2 Brief Presentation of the Structure and Its Shortcomings

The investigations presented below refer to the roof structure over the church nave as structure belonging to the category of roof structures on collar beams, where the loads are taken over from the common rafters through the collar beams. This specific type of roof structure had not been found in this area, which imposed a mandatory dendrochronological analysis.

The structure dates to 1725 [2], but it has suffered a series of interventions over time. Depending on the interventions, the evolution of the roof structure can be described in stages as follows (a presentation of the roof structure at each stage of its existence can be found in Fig. 1):

Stage 1.

Roof structure made up of a succession of main and secondary trusses where two or three secondary trusses are intercalated between two main trusses. The distance between trusses ranges between 88 cm and 1.21 m. The truss opening is approximately 10.2 m. The pitched roof has 95%–98% slopes. The secondary trusses have pairs of common rafters connected through tie-beams at the lower end.

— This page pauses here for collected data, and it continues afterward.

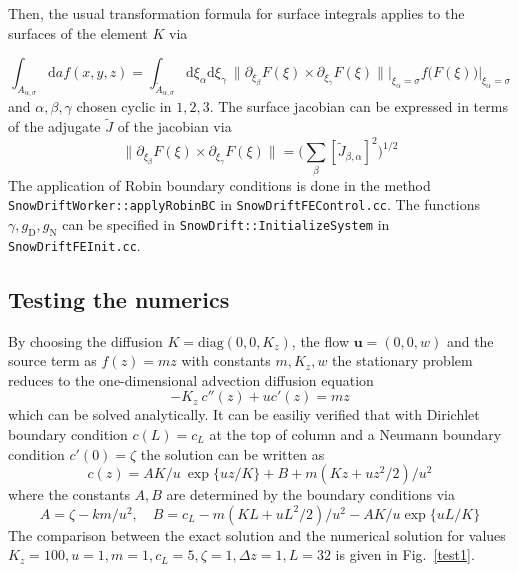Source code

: \documentclass[12pt]{report}
\begin{document}
Then, the usual transformation formula for surface integrals applies
to the surfaces of the element $K$ via

\begin{equation}
  \int_{{A}_{\alpha,\sigma}}\mathrm{d}a f(x,y,z)
  =
  \int_{\tilde{A}_{\alpha,\sigma}}
  \mathrm{d}\xi_{\alpha}
  \mathrm{d}\xi_{\gamma}\
  \|\partial_{\xi_{\beta}} F(\xi) \times \partial_{\xi_{\gamma}}
  F(\xi)\|\Big|_{\xi_{\alpha}=\sigma}
  f \bigl(F(\xi)\bigr)\Big|_{\xi_{\alpha}=\sigma}
\end{equation}
and $\alpha,\beta,\gamma$ chosen cyclic in $1,2,3$.  The surface
jacobian can be expressed in terms of the adjugate $\tilde{J}$ of the
jacobian via
\begin{equation}
  \|\partial_{\xi_{\beta}} F(\xi) \times \partial_{\xi_{\gamma}} F(\xi)\| 
  = \Big( \sum_{\beta} \left[\tilde{J}_{\beta,\alpha}\right]^2 \Big)^{1/2}
\end{equation}
The application of Robin boundary conditions is done in the method\\
\verb+SnowDriftWorker::applyRobinBC+ in \verb+SnowDriftFEControl.cc+.
The functions $\gamma,g_{\mathrm{D}},g_{\mathrm{N}}$ can be specified
in \verb+SnowDrift::InitializeSystem+ in \\\verb+SnowDriftFEInit.cc+.

\subsection{Testing the numerics}
By choosing the diffusion $K=\mathrm{diag}(0,0,K_z)$, the flow
$\mathbf{u}=(0,0,w)$ and the source term as $f(z)=mz$ with
constants $m,K_z,w$ the stationary problem reduces to the one-dimensional
advection diffusion equation
\begin{equation}
  \label{eq:1ddiff}
  -K_z\ c''(z)+uc'(z)=mz
\end{equation}
which can be solved analytically. It can be easiliy verified that with
Dirichlet boundary condition $c(L)=c_L$ at the top of column and a
Neumann boundary condition $c'(0)=\zeta$ the solution can be written
as
\begin{equation}
  \label{eq:1ddiff}
  c(z)=AK/u\ \exp\{uz/K\}+B+m(Kz+uz^2/2)/u^2
\end{equation}
where the constants $A,B$ are determined by the boundary conditions
via
\begin{equation}
  \label{eq:1ddiff}
  A=\zeta-km/u^2,\quad B=c_L-m(KL+uL^2/2)/u^2-AK/u\exp\{uL/K\}
\end{equation}
The comparison between the exact solution and the numerical solution
for values $K_z=100,u=1,m=1,c_L=5,\zeta=1,\Delta z=1,L=32$ is given in
Fig.\ \ref{test1}.
\end{document}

The main trusses have double king posts (Fig. 2a). The common rafters are doubled by sprockets on the lower side. Considering the large deflection of the tie-beams (approximately 13–14 cm as found through 3D scanning of the whole building) [3], and the absence of significant displacement of the tie-beam – king post joints (Fig. 2b), it may be assumed that the king posts were added after completion of the roof structure. However, according to the dendrochronological research results, the elements are dated to close dates, which suggests the king posts were inserted at the same time or shortly after structure completion. The roof structure with tie-beams in each truss was initially supporting a painted coffered ceiling, which was the less expensive slab version in a church. The original roof structure is mainly made of spruce, with the wall plates as single oak elements [4].

Stage 2.

Because of the large deflection of the tie-beams, which also have a role of ceiling beams, a series of king post trusses were inserted on which the main beam and, implicitly, the beams of the ceilinged slab are hung. These trusses were placed adjacent to the main trusses. When the ceiling was upgraded/modified in 1770, the planks were removed, the painted coffered elements were turned face to the attic (Fig. 3), the tie-beams were refastened on the lower side, and a stucco decoration was applied, which added load on the tie-beams and thus contributed to increasing their deflection.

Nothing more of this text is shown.